PROVIDED ENTRIES section start
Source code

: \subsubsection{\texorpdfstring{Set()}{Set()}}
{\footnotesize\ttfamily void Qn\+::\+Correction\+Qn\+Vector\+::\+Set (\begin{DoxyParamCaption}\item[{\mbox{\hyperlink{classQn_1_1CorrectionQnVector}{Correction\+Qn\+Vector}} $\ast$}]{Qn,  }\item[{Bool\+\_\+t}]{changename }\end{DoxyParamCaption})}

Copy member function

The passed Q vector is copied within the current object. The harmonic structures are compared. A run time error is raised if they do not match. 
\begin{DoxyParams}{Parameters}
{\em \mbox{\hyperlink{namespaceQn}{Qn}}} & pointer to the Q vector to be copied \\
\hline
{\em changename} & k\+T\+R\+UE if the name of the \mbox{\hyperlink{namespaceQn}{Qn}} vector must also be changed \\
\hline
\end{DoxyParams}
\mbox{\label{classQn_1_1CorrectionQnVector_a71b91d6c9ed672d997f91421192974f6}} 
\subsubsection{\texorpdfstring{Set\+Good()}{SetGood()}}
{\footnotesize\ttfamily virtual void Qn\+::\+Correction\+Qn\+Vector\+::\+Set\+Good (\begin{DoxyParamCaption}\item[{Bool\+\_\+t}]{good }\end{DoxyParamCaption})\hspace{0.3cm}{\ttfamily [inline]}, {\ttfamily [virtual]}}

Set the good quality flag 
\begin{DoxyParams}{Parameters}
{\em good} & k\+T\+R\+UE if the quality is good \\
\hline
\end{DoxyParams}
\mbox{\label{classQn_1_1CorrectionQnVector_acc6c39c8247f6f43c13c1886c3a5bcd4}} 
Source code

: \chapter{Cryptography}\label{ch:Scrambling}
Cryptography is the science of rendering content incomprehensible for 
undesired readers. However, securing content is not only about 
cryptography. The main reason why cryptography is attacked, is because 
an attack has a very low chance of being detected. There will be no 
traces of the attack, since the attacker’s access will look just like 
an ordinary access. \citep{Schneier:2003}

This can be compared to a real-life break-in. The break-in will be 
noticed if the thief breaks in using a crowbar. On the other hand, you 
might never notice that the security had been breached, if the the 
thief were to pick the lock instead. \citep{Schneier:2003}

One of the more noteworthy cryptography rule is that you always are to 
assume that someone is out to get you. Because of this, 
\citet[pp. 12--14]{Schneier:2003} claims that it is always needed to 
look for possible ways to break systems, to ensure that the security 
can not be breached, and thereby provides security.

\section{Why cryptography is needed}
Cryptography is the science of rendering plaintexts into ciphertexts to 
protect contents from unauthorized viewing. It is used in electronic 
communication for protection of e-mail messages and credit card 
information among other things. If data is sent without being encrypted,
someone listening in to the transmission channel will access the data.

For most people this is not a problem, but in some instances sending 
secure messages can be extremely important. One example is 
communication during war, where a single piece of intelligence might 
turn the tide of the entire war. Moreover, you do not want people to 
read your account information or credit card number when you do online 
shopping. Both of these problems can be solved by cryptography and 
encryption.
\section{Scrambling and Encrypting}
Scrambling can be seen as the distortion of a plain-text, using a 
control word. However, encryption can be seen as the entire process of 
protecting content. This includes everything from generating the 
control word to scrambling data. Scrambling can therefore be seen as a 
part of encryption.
PROVIDED ENTRIES section end
### HOW TO COMPLETE THIS TASK
What lines above contain the string "item"? Copy all of them.

### RESPONSE TO THIS TASK
{\footnotesize\ttfamily void Qn\+::\+Correction\+Qn\+Vector\+::\+Set (\begin{DoxyParamCaption}\item[{\mbox{\hyperlink{classQn_1_1CorrectionQnVector}{Correction\+Qn\+Vector}} $\ast$}]{Qn,  }\item[{Bool\+\_\+t}]{changename }\end{DoxyParamCaption})}
{\footnotesize\ttfamily virtual void Qn\+::\+Correction\+Qn\+Vector\+::\+Set\+Good (\begin{DoxyParamCaption}\item[{Bool\+\_\+t}]{good }\end{DoxyParamCaption})\hspace{0.3cm}{\ttfamily [inline]}, {\ttfamily [virtual]}}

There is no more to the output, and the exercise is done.